Il confronto tra il Rdc erogato nel nostro Paese e i sussidi statali previsti nel resto d'Europa

Foto di Claudio Garau

Claudio Garau

Editor esperto in materie giuridiche

Laureato in Giurisprudenza, con esperienza legale, ora redattore web per giornali online. Ha una passione per la scrittura e la tecnologia, con un focus particolare sull'informazione giuridica.

Contestato in Italia, funzionante all’estero. Se nel nostro Paese il Reddito di cittadinanza, dopo proposte di cancellazione arrivata da più parti, si avvia ad una riforma quasi certa, i suoi equivalenti in giro per l’Europa funzionano e sono al centro del sistemi di welfare nazionali. Ecco quali sono le principali differenze rispetto agli altri Paesi.
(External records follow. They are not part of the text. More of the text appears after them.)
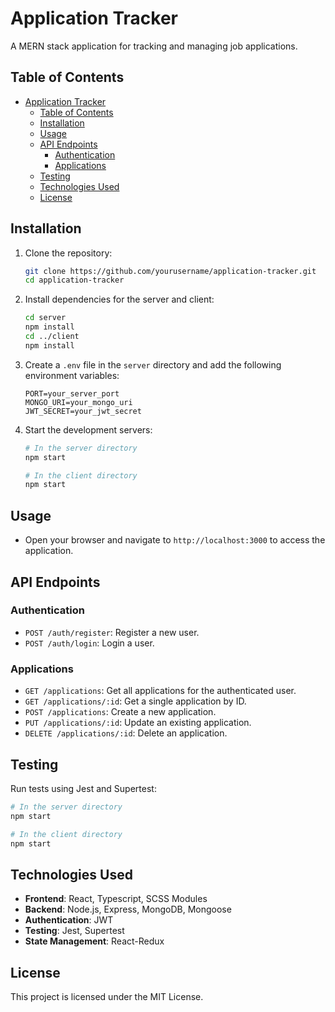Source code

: # Application Tracker

A MERN stack application for tracking and managing job applications.

## Table of Contents

- [Application Tracker](#application-tracker)
  - [Table of Contents](#table-of-contents)
  - [Installation](#installation)
  - [Usage](#usage)
  - [API Endpoints](#api-endpoints)
    - [Authentication](#authentication)
    - [Applications](#applications)
  - [Testing](#testing)
  - [Technologies Used](#technologies-used)
  - [License](#license)

## Installation

1. Clone the repository:
   ```bash
   git clone https://github.com/yourusername/application-tracker.git
   cd application-tracker
   ```

2. Install dependencies for the server and client:
   ```bash
   cd server
   npm install
   cd ../client
   npm install
   ```

3. Create a `.env` file in the `server` directory and add the following environment variables:
   ```plaintext
   PORT=your_server_port
   MONGO_URI=your_mongo_uri
   JWT_SECRET=your_jwt_secret
   ```

4. Start the development servers:
   ```bash
   # In the server directory
   npm start

   # In the client directory
   npm start
   ```

## Usage

- Open your browser and navigate to `http://localhost:3000` to access the application.

## API Endpoints

### Authentication

- `POST /auth/register`: Register a new user.
- `POST /auth/login`: Login a user.

### Applications

- `GET /applications`: Get all applications for the authenticated user.
- `GET /applications/:id`: Get a single application by ID.
- `POST /applications`: Create a new application.
- `PUT /applications/:id`: Update an existing application.
- `DELETE /applications/:id`: Delete an application.

## Testing

Run tests using Jest and Supertest:
   ```bash
   # In the server directory
   npm start

   # In the client directory
   npm start
   ```

## Technologies Used

- **Frontend**: React, Typescript, SCSS Modules
- **Backend**: Node.js, Express, MongoDB, Mongoose
- **Authentication**: JWT
- **Testing**: Jest, Supertest
- **State Management**: React-Redux

## License

This project is licensed under the MIT License.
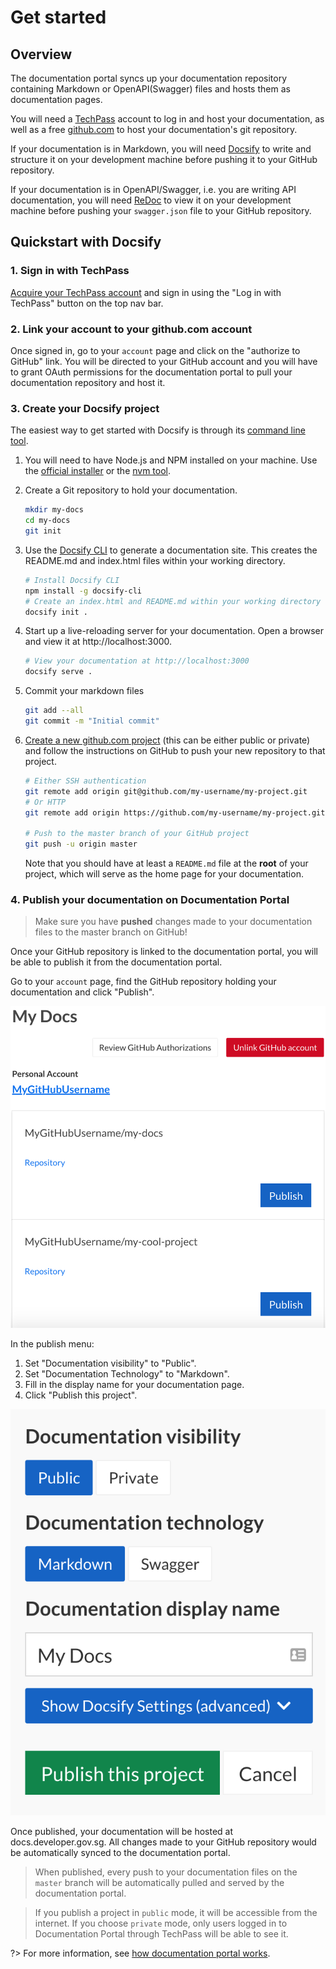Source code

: # Get started

## Overview

The documentation portal syncs up your documentation repository containing Markdown or OpenAPI(Swagger) files and hosts them as documentation pages.

You will need a [TechPass](https://www.techpass.gov.sg) account to log in and host your documentation, as well as a free [github.com](https://github.com) to host your documentation's git repository.

If your documentation is in Markdown, you will need [Docsify](https://docsify.js.org) to write and structure it on your development machine before pushing it to your GitHub repository.

If your documentation is in OpenAPI/Swagger, i.e. you are writing API documentation, you will need [ReDoc](https://github.com/Redocly/redoc) to view it on your development machine before pushing your `swagger.json` file to your GitHub repository.

## Quickstart with Docsify

### 1. Sign in with TechPass

[Acquire your TechPass account](https://dev.docs.developer.gov.sg/docs/public/244557586/techpass-user-docs/ ':target=_blank') and sign in using the "Log in with TechPass" button on the top nav bar.

### 2. Link your account to your github.com account

Once signed in, go to your `account` page and click on the "authorize to GitHub" link. You will be directed to your GitHub account and you will have to grant OAuth permissions for the documentation portal to pull your documentation repository and host it.

### 3. Create your Docsify project

The easiest way to get started with Docsify is through its [command line tool](https://docsify.js.org/#/quickstart).

1. You will need to have Node.js and NPM installed on your machine. Use the [official installer](https://nodejs.org/en/) or
   the [nvm tool](https://github.com/nvm-sh/nvm).

2. Create a Git repository to hold your documentation.

   ```bash
   mkdir my-docs
   cd my-docs
   git init
   ```

3. Use the [Docsify CLI](https://docsify.js.org/#/quickstart) to generate a documentation site. This creates the README.md and index.html files within your working directory.

   ```bash
   # Install Docsify CLI
   npm install -g docsify-cli
   # Create an index.html and README.md within your working directory
   docsify init .
   ```

4. Start up a live-reloading server for your documentation. Open a browser and view it at http://localhost:3000.

   ```bash
   # View your documentation at http://localhost:3000
   docsify serve .
   ```

4. Commit your markdown files

   ```bash
   git add --all
   git commit -m "Initial commit"
   ```

5. [Create a new github.com project](https://github.com/new) (this can be either public or private) and follow
   the instructions on GitHub to push your new repository to that project.

   ```bash
   # Either SSH authentication
   git remote add origin git@github.com/my-username/my-project.git
   # Or HTTP
   git remote add origin https://github.com/my-username/my-project.git

   # Push to the master branch of your GitHub project
   git push -u origin master
   ```

   Note that you should have at least a `README.md` file at the **root** of your project, which will serve as the home page for your documentation.

### 4. Publish your documentation on Documentation Portal

> Make sure you have **pushed** changes made to your documentation files to the master branch on GitHub! 

Once your GitHub repository is linked to the documentation portal, you will be able to publish it from the documentation portal.

Go to your `account` page, find the GitHub repository holding your documentation and click "Publish".

![Account page screenshot](assets/account_screen.png ":size=450 :class=bordered-black")

In the publish menu:

1. Set "Documentation visibility" to "Public".
2. Set "Documentation Technology" to "Markdown".
3. Fill in the display name for your documentation page.
4. Click "Publish this project".

![Publish settings screenshot](assets/publish_settings.png ":size=300 :class=bordered-black")

Once published, your documentation will be hosted at docs.developer.gov.sg. All changes made to your GitHub repository would be automatically
synced to the documentation portal.

> When published, every push to your documentation files on the `master` branch will be automatically pulled and served by the documentation portal.

> If you publish a project in `public` mode, it will be accessible from the internet. If you choose `private` mode,
> only users logged in to Documentation Portal through TechPass will be able to see it.

?> For more information, see [how documentation portal works](advanced/how-documentation-portal-works).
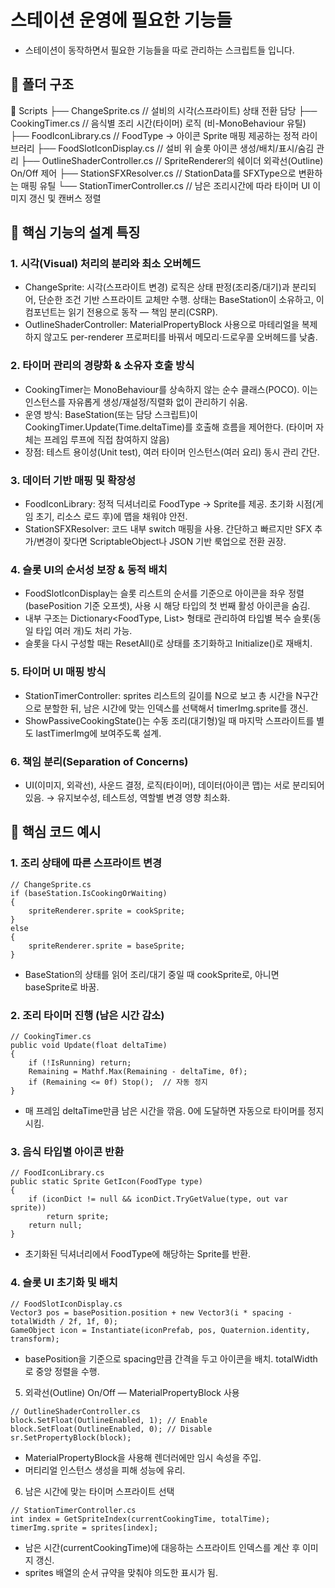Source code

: # 스테이션 운영에 필요한 기능들
- 스테이션이 동작하면서 필요한 기능들을 따로 관리하는 스크립트들 입니다.

## 📂 폴더 구조
📂 Scripts
 ├── ChangeSprite.cs                // 설비의 시각(스프라이트) 상태 전환 담당
 ├── CookingTimer.cs                // 음식별 조리 시간(타이머) 로직 (비-MonoBehaviour 유틸)
 ├── FoodIconLibrary.cs             // FoodType → 아이콘 Sprite 매핑 제공하는 정적 라이브러리
 ├── FoodSlotIconDisplay.cs         // 설비 위 슬롯 아이콘 생성/배치/표시/숨김 관리
 ├── OutlineShaderController.cs     // SpriteRenderer의 쉐이더 외곽선(Outline) On/Off 제어
 ├── StationSFXResolver.cs          // StationData를 SFXType으로 변환하는 매핑 유틸
 └── StationTimerController.cs      // 남은 조리시간에 따라 타이머 UI 이미지 갱신 및 캔버스 정렬

## 🎯 핵심 기능의 설계 특징
### 1. 시각(Visual) 처리의 분리와 최소 오버헤드
- ChangeSprite: 시각(스프라이트 변경) 로직은 상태 판정(조리중/대기)과 분리되어, 단순한 조건 기반 스프라이트 교체만 수행. 상태는 BaseStation이 소유하고, 이 컴포넌트는 읽기 전용으로 동작 — 책임 분리(CSRP).
- OutlineShaderController: MaterialPropertyBlock 사용으로 마테리얼을 복제하지 않고도 per-renderer 프로퍼티를 바꿔서 메모리·드로우콜 오버헤드를 낮춤.

### 2. 타이머 관리의 경량화 & 소유자 호출 방식
- CookingTimer는 MonoBehaviour를 상속하지 않는 순수 클래스(POCO). 이는 인스턴스를 자유롭게 생성/재설정/직렬화 없이 관리하기 쉬움.
- 운영 방식: BaseStation(또는 담당 스크립트)이 CookingTimer.Update(Time.deltaTime)를 호출해 흐름을 제어한다. (타이머 자체는 프레임 루프에 직접 참여하지 않음)
- 장점: 테스트 용이성(Unit test), 여러 타이머 인스턴스(여러 요리) 동시 관리 간단.

### 3. 데이터 기반 매핑 및 확장성
- FoodIconLibrary: 정적 딕셔너리로 FoodType → Sprite를 제공. 초기화 시점(게임 초기, 리소스 로드 후)에 맵을 채워야 안전.
- StationSFXResolver: 코드 내부 switch 매핑을 사용. 간단하고 빠르지만 SFX 추가/변경이 잦다면 ScriptableObject나 JSON 기반 룩업으로 전환 권장.

### 4. 슬롯 UI의 순서성 보장 & 동적 배치
- FoodSlotIconDisplay는 슬롯 리스트의 순서를 기준으로 아이콘을 좌우 정렬(basePosition 기준 오프셋), 사용 시 해당 타입의 첫 번째 활성 아이콘을 숨김.
- 내부 구조는 Dictionary<FoodType, List<GameObject>> 형태로 관리하여 타입별 복수 슬롯(동일 타입 여러 개)도 처리 가능.
- 슬롯을 다시 구성할 때는 ResetAll()로 상태를 초기화하고 Initialize()로 재배치.

### 5. 타이머 UI 매핑 방식
- StationTimerController: sprites 리스트의 길이를 N으로 보고 총 시간을 N구간으로 분할한 뒤, 남은 시간에 맞는 인덱스를 선택해서 timerImg.sprite를 갱신.
- ShowPassiveCookingState()는 수동 조리(대기형)일 때 마지막 스프라이트를 별도 lastTimerImg에 보여주도록 설계.

### 6. 책임 분리(Separation of Concerns)
- UI(이미지, 외곽선), 사운드 결정, 로직(타이머), 데이터(아이콘 맵)는 서로 분리되어 있음.
  → 유지보수성, 테스트성, 역할별 변경 영향 최소화.

## 📌 핵심 코드 예시
### 1. 조리 상태에 따른 스프라이트 변경
```
// ChangeSprite.cs
if (baseStation.IsCookingOrWaiting)
{
    spriteRenderer.sprite = cookSprite;
}
else
{
    spriteRenderer.sprite = baseSprite;
}
```
- BaseStation의 상태를 읽어 조리/대기 중일 때 cookSprite로, 아니면 baseSprite로 바꿈.

### 2. 조리 타이머 진행 (남은 시간 감소)
```
// CookingTimer.cs
public void Update(float deltaTime)
{
    if (!IsRunning) return;
    Remaining = Mathf.Max(Remaining - deltaTime, 0f);
    if (Remaining <= 0f) Stop();  // 자동 정지
}
```
- 매 프레임 deltaTime만큼 남은 시간을 깎음. 0에 도달하면 자동으로 타이머를 정지시킴.
  
### 3. 음식 타입별 아이콘 반환
```
// FoodIconLibrary.cs
public static Sprite GetIcon(FoodType type)
{
    if (iconDict != null && iconDict.TryGetValue(type, out var sprite))
        return sprite;
    return null;
}
```
- 초기화된 딕셔너리에서 FoodType에 해당하는 Sprite를 반환.

### 4. 슬롯 UI 초기화 및 배치
```
// FoodSlotIconDisplay.cs
Vector3 pos = basePosition.position + new Vector3(i * spacing - totalWidth / 2f, 1f, 0);
GameObject icon = Instantiate(iconPrefab, pos, Quaternion.identity, transform);
```
- basePosition을 기준으로 spacing만큼 간격을 두고 아이콘을 배치. totalWidth로 중앙 정렬을 수행.

5. 외곽선(Outline) On/Off — MaterialPropertyBlock 사용
```
// OutlineShaderController.cs
block.SetFloat(OutlineEnabled, 1); // Enable
block.SetFloat(OutlineEnabled, 0); // Disable
sr.SetPropertyBlock(block);
```
- MaterialPropertyBlock을 사용해 렌더러에만 임시 속성을 주입.
- 머티리얼 인스턴스 생성을 피해 성능에 유리.

6. 남은 시간에 맞는 타이머 스프라이트 선택
```
// StationTimerController.cs
int index = GetSpriteIndex(currentCookingTime, totalTime);
timerImg.sprite = sprites[index];
```
- 남은 시간(currentCookingTime)에 대응하는 스프라이트 인덱스를 계산 후 이미지 갱신. 
- sprites 배열의 순서 규약을 맞춰야 의도한 표시가 됨.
Reddito di cittadinanza, le misure di welfare negli altri Paesi

Il 2030 per la Commissione Ue è l’orizzonte massimo entro il quale far riscattare dal rischio di condizioni di disagio sociale 15 milioni di persone, tra cui 5 milioni di bambini, in un quadro aggravato dalla pandemia da Covid-19 che registra ad oggi circa 91 milioni di cittadini europei in condizioni di povertà, uno su cinque degli abitanti dei Paesi membri.

L’obiettivo fissato da Bruxelles sarebbe dunque in generale raggiungere almeno quota 76 milioni con una riduzione di circa il 16% di persone in situazione di indigenza e accrescere un tasso di occupazione di minimo il 78%.

In questo contesto l’Italia è arrivata penultima tra i Paesi europei, precedendo solo la Grecia, a prevedere uno sussidio a sostegno delle fasce della popolazione più povere.

Reddito di cittadinanza, perché funziona meglio negli altri Paesi

Uno degli esempi più virtuosi è la Germania con il programma Arbeitslosengeld II (Alg II), è stato introdotto dal governo Schroeder nel 2003 e aggiornato con la pandemia. Si tratta del programma di aiuti statali più ricco di tutto il continente: vale l’1,5% del Pil, a fronte di una media europea tra lo 0,3 o lo 0,5%, per un ammontare di 15 miliardi di euro.

Un contributo di 432 euro al mese per i single e di 389 euro a testa per le persone conviventi, minore rispetto all’Italia ma destinato a una platea più ampia in quanto per poterne fare richiesta basta dichiarare di non avere un reddito sufficiente per mantenere la propria famiglia, essere abili al lavoro, anche se non disoccupati

A chi rifiuta di prendere parte a un corso di formazione o di accettare un lavoro, viene decurtata la somma del 30% per tre mesi, del 60% al secondo no, completamente cancellata al terzo diniego per altri tre mesi.

Tra i requisiti più stringenti per accedere al Reddito di cittadinanza nel nostro Paese, inoltre, c’è l’essere residente in Italia da almeno 10 anni. Nel resto d’Europa dove la media è di cinque anni, soltanto la Danimarca si avvicina alla nostra soglia, richiedendone nove. Una restrizione che esclude la possibilità di accesso al sussidio almeno 92mila famiglie straniere, 150 mila famiglie in più a fronte di soli due anni di residenza, con esborso statale di 950 milioni l’anno.